- **EXERCISE OBJECTIVE**: Would you please reproduce all the entries word for word, minus the pictures?

Top of DATA FOR THIS EXERCISE

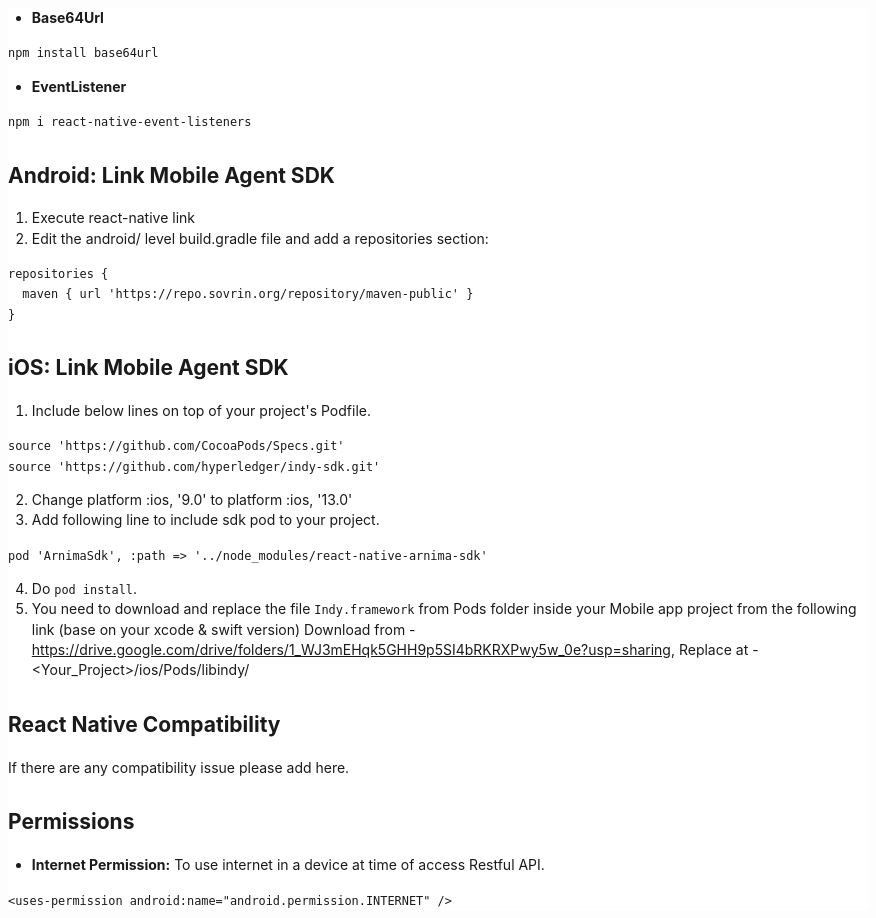 - **Base64Url**

```bash
npm install base64url
```

- **EventListener**

```bash
npm i react-native-event-listeners
```

## Android: Link Mobile Agent SDK

1. Execute react-native link
2. Edit the android/ level build.gradle file and add a repositories section:

```
repositories {
  maven { url 'https://repo.sovrin.org/repository/maven-public' }
}
```

## iOS: Link Mobile Agent SDK

1. Include below lines on top of your project's Podfile.

```
source 'https://github.com/CocoaPods/Specs.git'
source 'https://github.com/hyperledger/indy-sdk.git'
```

2. Change platform :ios, '9.0' to platform :ios, '13.0'
3. Add following line to include sdk pod to your project.

```
pod 'ArnimaSdk', :path => '../node_modules/react-native-arnima-sdk'
```

4. Do `pod install`.
5. You need to download and replace the file `Indy.framework` from Pods folder inside your Mobile app project from the following link (base on your xcode & swift version) Download from - <https://drive.google.com/drive/folders/1_WJ3mEHqk5GHH9p5SI4bRKRXPwy5w_0e?usp=sharing>, Replace at - <Your_Project>/ios/Pods/libindy/

## React Native Compatibility

If there are any compatibility issue please add here.

## Permissions

- **Internet Permission:** To use internet in a device at time of access Restful API.

```
<uses-permission android:name="android.permission.INTERNET" />
```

Bottom of DATA FOR THIS EXERCISE

- **YOUR SOLUTION**:
 - **Base64Url**

```bash
npm install base64url
```

- **EventListener**

```bash
npm i react-native-event-listeners
```

## Android: Link Mobile Agent SDK

1. Execute react-native link
2. Edit the android/ level build.gradle file and add a repositories section:

```
repositories {
  maven { url 'https://repo.sovrin.org/repository/maven-public' }
}
```

## iOS: Link Mobile Agent SDK

1. Include below lines on top of your project's Podfile.

```
source 'https://github.com/CocoaPods/Specs.git'
source 'https://github.com/hyperledger/indy-sdk.git'
```

2. Change platform :ios, '9.0' to platform :ios, '13.0'
3. Add following line to include sdk pod to your project.

```
pod 'ArnimaSdk', :path => '../node_modules/react-native-arnima-sdk'
```

4. Do `pod install`.
5. You need to download and replace the file `Indy.framework` from Pods folder inside your Mobile app project from the following link (base on your xcode & swift version) Download from - <https://drive.google.com/drive/folders/1_WJ3mEHqk5GHH9p5SI4bRKRXPwy5w_0e?usp=sharing>, Replace at - <Your_Project>/ios/Pods/libindy/

## React Native Compatibility

If there are any compatibility issue please add here.

## Permissions

- **Internet Permission:** To use internet in a device at time of access Restful API.

```
<uses-permission android:name="android.permission.INTERNET" />
```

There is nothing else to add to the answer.